"We-el--don't skip!" cried Billy Louise, backing away from him with more blushes than any girl could hope to hide behind a coat of tan. "There's lots of chapters before the last. And you've got to read them straight through and--no fair skipping!"
"Wilhemina-mine!" Ward repeated the newly invented appellation, which seemed to approach satisfactorily close to the line of forbidden endearments.
"Oh, for pity's sake! I never knew you to act so." Billy Louise scowled unconvincingly at him from a safe distance.
"I never was kissed before," blurted Ward foolhardily, kicking Rattler closer.
"Well, if that's what ails you, I'll see it doesn't happen again," retorted Billy Louise squelchingly, and Ward's self-assurance was not great enough to lift him over the barrier of that rebuff.
They came upon Charlie Fox sitting on his horse beside the crude mail-box, reading avidly a letter of many crisp, close-written pages. Billy Louise flashed Ward an I-told-you-so glance.
"Why, how do you do?" Charlie came out of cloudland with a start and turned to them cordially, while he hastily folded the letter. "Going down into the Cove? That's good. I was just up after the mail. How are things up your way, Warren?"
"Fine as silk." Ward's eyes swung briefly toward what he considered the chief bit of fineness.
"That's good. Trail's a little narrow for three, isn't it? I'll ride ahead and open the gate."
"They've got a new gate down here," said Billy Louise trivially. "I forgot that important bit of news."
"Well, it is important--to us Covers," smiled Charlie, glancing back at them. "No more bars to be left down accidentally.
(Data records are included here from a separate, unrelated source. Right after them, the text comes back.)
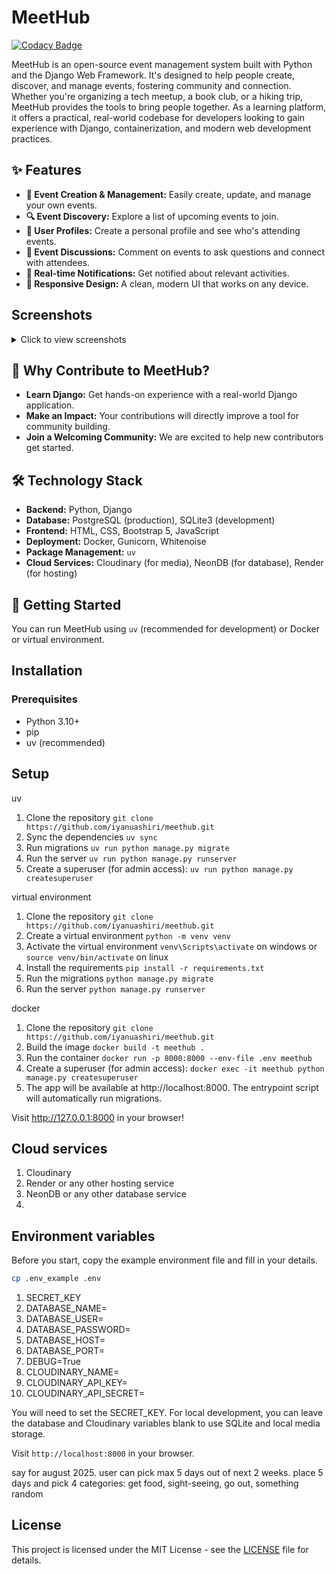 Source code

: # MeetHub

[![Codacy Badge](https://api.codacy.com/project/badge/Grade/b0d1d86ada1848968faf19b9904f1382)](https://app.codacy.com/app/iyanuashiri/meethub?utm_source=github.com&utm_medium=referral&utm_content=iyanuashiri/meethub&utm_campaign=badger)

MeetHub is an open-source event management system built with Python and the Django Web Framework. It's designed to help people create, discover, and manage events, fostering community and connection. Whether you're organizing a tech meetup, a book club, or a hiking trip, MeetHub provides the tools to bring people together. As a learning platform, it offers a practical, real-world codebase for developers looking to gain experience with Django, containerization, and modern web development practices.


## ✨ Features

*   **📅 Event Creation & Management:** Easily create, update, and manage your own events.
*   **🔍 Event Discovery:** Explore a list of upcoming events to join.
*   **👥 User Profiles:** Create a personal profile and see who's attending events.
*   **💬 Event Discussions:** Comment on events to ask questions and connect with attendees.
*   **🔔 Real-time Notifications:** Get notified about relevant activities.
*   **📱 Responsive Design:** A clean, modern UI that works on any device.

## Screenshots

<details>
<summary>Click to view screenshots</summary>

### Landing Page
![landing page](https://res.cloudinary.com/iyanuashiri/image/upload/v1752105312/MeetHub-Connect-Meet-Grow-07-10-2025_12_23_AM_zdofem.png)

### Explore Page
![explore page](https://res.cloudinary.com/iyanuashiri/image/upload/v1752105309/Discover-Amazing-Events-MeetHub-07-10-2025_12_25_AM_xtot9e.png)

### Event Creation
![create event](https://res.cloudinary.com/iyanuashiri/image/upload/v1752105309/Create-Amazing-Event-MeetHub-07-10-2025_12_25_AM_gz7fik.png)

### Notifications
![notifications](https://res.cloudinary.com/iyanuashiri/image/upload/v1752105309/MeetHub-Connect-Meet-Experience-07-10-2025_12_26_AM_vjrflb.png)

### User Profile
![profile](https://res.cloudinary.com/iyanuashiri/image/upload/v1752105310/MeetHub-Connect-Meet-Experience-07-10-2025_12_27_AM_hohgpo.png)

### Login Page
![login](https://res.cloudinary.com/iyanuashiri/image/upload/v1752105726/Sign-In-MeetHub-07-10-2025_01_01_AM_f5jvkb.png)

### Signup Page
![signup](https://res.cloudinary.com/iyanuashiri/image/upload/v1752105727/Join-MeetHub-Create-Your-Account-07-10-2025_01_01_AM_uwg9od.png)

</details>

## 🚀 Why Contribute to MeetHub?

*   **Learn Django:** Get hands-on experience with a real-world Django application.
*   **Make an Impact:** Your contributions will directly improve a tool for community building.
*   **Join a Welcoming Community:** We are excited to help new contributors get started.

## 🛠️ Technology Stack

*   **Backend:** Python, Django
*   **Database:** PostgreSQL (production), SQLite3 (development)
*   **Frontend:** HTML, CSS, Bootstrap 5, JavaScript
*   **Deployment:** Docker, Gunicorn, Whitenoise
*   **Package Management:** `uv`
*   **Cloud Services:** Cloudinary (for media), NeonDB (for database), Render (for hosting)

## 🏁 Getting Started

You can run MeetHub using `uv` (recommended for development) or Docker or virtual environment. 

## Installation

### Prerequisites
- Python 3.10+
- pip
- uv (recommended)


## Setup

uv
1. Clone the repository `git clone https://github.com/iyanuashiri/meethub.git`
2. Sync the dependencies `uv sync`
3. Run migrations `uv run python manage.py migrate`
4. Run the server `uv run python manage.py runserver`
5. Create a superuser (for admin access): `uv run python manage.py createsuperuser`


virtual environment 
1. Clone the repository `git clone https://github.com/iyanuashiri/meethub.git`
2. Create a virtual environment `python -m venv venv`
3. Activate the virtual environment `venv\Scripts\activate` on windows or `source venv/bin/activate` on linux
4. Install the requirements `pip install -r requirements.txt`
5. Run the migrations `python manage.py migrate`
6. Run the server `python manage.py runserver`


docker
1. Clone the repository `git clone https://github.com/iyanuashiri/meethub.git`
2. Build the image `docker build -t meethub .`
3. Run the container `docker run -p 8000:8000 --env-file .env meethub`
4. Create a superuser (for admin access): `docker exec -it meethub python manage.py createsuperuser`
5. The app will be available at http://localhost:8000. The entrypoint script will automatically run migrations.

Visit http://127.0.0.1:8000 in your browser!

## Cloud services 

1. Cloudinary
2. Render or any other hosting service
3. NeonDB or any other database service
4. 

## Environment variables

Before you start, copy the example environment file and fill in your details.
```bash
cp .env_example .env
```

1. SECRET_KEY
2. DATABASE_NAME=
3. DATABASE_USER=
4. DATABASE_PASSWORD=
5. DATABASE_HOST=
6. DATABASE_PORT=
7. DEBUG=True
8. CLOUDINARY_NAME=
9. CLOUDINARY_API_KEY=
10. CLOUDINARY_API_SECRET=

You will need to set the SECRET_KEY. For local development, you can leave the database and Cloudinary variables blank to use SQLite and local media storage.

Visit `http://localhost:8000` in your browser.



say for august 2025. user can pick max 5 days out of next 2 weeks. 
place 5 days and pick 4 categories: get food, sight-seeing, go out, something random



## License
This project is licensed under the MIT License - see the [LICENSE](LICENSE) file for details.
This gate shuts itself, in case someone forgets."
"And you haven't lost any more cattle, have you?" The question was a statement, after Billy Louise's habit.
"Not out of the Cove, at any rate. I--can't speak so positively as to the outside stock--of course."
"You've missed some?" Billy Louise never permitted a tone to slip past her without tagging it immediately with plain English. Charlie's tone had said something to which his words made no reference.
"I don't like to say that, Miss Louise. Very likely they have stray--drifted, I mean--back toward their home ranch. Peter and I can't keep cases very closely, of course."
Billy Louise shifted uneasily in the saddle and pulled her eyebrows together. "If you think you've lost some cattle, for heaven's sake why don't you say so!" (Ward smiled to himself at her tone.) "If there's anything I hate, it's hinting and never coming right out with anything. Have you lost any?"
Charlie turned with a hand on the cantle and faced her with polite reproach. "Peter says we have," he admitted, with very evident reluctance. "I hardly think so myself. I'd have to count them. I know, of course, how many we've bought in the last year."